O MESTRE DAS RUAS

Vinha eu pela avenida, sob o sol do meio-dia, quando nos deparamos lado a lado.

Eu, pacientemente aguardava o trânsito fluir, e distraída na direção, olhei para o meio fio, aonde ele cuidadosamente rebocava pela margem direita da avenida, seu utilitário de madeira envelhecida, tanto quanto sua pele, recoberto de penduricalhos recicláveis, material a ser comercializado para o seu sustento.Seu trôpego cão guardava-o cuidadosamente numa escolta impecável.

Entre tantos objetos, jornais, papelão e latas catados sob um sol escaldante, chamou-me a atenção uma bandeira desbotada que tremulava na dianteira da sua carroça.

-Seria mais um objeto a ser reciclado?-pensei.

Mais adiante, após estacionar e descer do meu automóvel, novamente nos cruzamos pela calçada.

Com a proximidade, pude constatar que realmente se tratava de uma pequena bandeira de tecido desfiado, cuidadosamente amarrada numa haste, aonde com muito esforço se identificava as quatro cores do nosso símbolo, desbotadas, sabe-se lá por quantos sóis e chuvas... em cuja parte central ainda se lia “ORDEM E PROGRESSO”, embora algumas letras estivessem apagadas.

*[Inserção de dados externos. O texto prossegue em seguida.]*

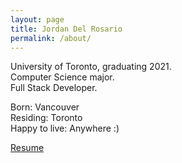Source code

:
 ```yaml
---
layout: page
title: Jordan Del Rosario
permalink: /about/
---
```


University of Toronto, graduating 2021.  
Computer Science major.  
Full Stack Developer.  

Born: Vancouver  
Residing: Toronto  
Happy to live: Anywhere :)  

[Resume](https://github.com/j-delrosario/j-delrosario.github.io/blob/main/resume.pdf)


[jekyll-organization]: https://github.com/jekyll
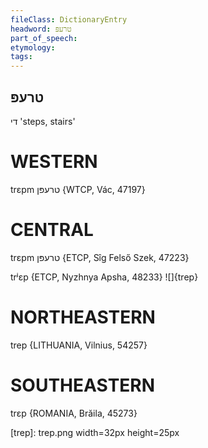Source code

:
 ```yaml
---
fileClass: DictionaryEntry
headword: טרעפּ
part_of_speech: 
etymology: 
tags: 
---
```

טרעפּ
-
די
'steps, stairs'

WESTERN
========

trɛpm טרעפּן {WTCP, Vác, 47197}

CENTRAL
========

trɛpm טרעפּן {ETCP, Sîg Felső Szek, 47223}

trʲɛp {ETCP, Nyzhnya Apsha, 48233}
![]{trep}

NORTHEASTERN
==============

trep {LITHUANIA, Vilnius, 54257}

SOUTHEASTERN
==============

trɛp {ROMANIA, Brăila, 45273}


[trep]: trep.png width=32px height=25px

Mais uma vez, sentindo certa curiosidade, repensei:

-Seria algo a ser repassado nas vendas, ou seria a identificação de um trabalhador e cidadão que orgulhosamente reverencia sua pátria?

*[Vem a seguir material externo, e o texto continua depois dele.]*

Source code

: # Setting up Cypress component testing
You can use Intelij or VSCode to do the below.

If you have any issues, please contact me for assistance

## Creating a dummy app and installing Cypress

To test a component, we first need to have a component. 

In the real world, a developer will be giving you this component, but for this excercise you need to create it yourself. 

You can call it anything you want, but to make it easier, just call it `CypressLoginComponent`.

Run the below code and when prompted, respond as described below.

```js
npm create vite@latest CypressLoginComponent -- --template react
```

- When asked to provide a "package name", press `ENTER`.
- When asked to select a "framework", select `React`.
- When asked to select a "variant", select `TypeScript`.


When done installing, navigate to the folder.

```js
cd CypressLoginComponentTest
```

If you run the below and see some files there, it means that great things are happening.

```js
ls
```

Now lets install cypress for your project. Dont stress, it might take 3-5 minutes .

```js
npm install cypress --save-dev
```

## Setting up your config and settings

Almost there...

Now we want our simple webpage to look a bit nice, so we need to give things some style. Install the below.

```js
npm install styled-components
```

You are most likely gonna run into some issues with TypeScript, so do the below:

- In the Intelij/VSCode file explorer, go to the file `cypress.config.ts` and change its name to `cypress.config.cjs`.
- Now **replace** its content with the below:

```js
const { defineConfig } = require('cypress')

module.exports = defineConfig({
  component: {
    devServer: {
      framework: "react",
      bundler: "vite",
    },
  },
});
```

Olhei para ele e instintivamente tive vontade de esclarecer minha curiosidade, mas desisti, talvez impressionada com a resposta que eu temia, mas que ainda não tinha.

Distanciamo-nos, e acreditei que não mais nos cruzaríamos pela grande cidade.

No dia seguinte, dirigindo meu automóvel pelo sentido contrário da mesma avenida, eis que encontramo-nos novamente! Ambos, com o mesmo destino...iniciávamos mais um dia de trabalho, e ele...amparado pela mesma escolta impecável. Em segundos obtive a resposta que tanto queria...

Reconheci imediatamente sua mensagem , a de que compartilhávamos o mesmo chão..

Nossa bandeira , apesar das intempéries, continuava firme e altiva, a identificar-lhe não somente a sua pátria , mas a sua garra...a sua devoção!Cheguei a inveja-lo.

Envergonhada , pressenti que ele me era um sinal. Nosso reencontro não poderia ser apenas obra do acaso.

Segui meu caminho, dele despedindo-me respeitosamente através do espelho retrovisor, agradecendo-lhe pelo curioso aprendizado.

Ele não sabe, jamais saberá...mas foi o meu melhor professor!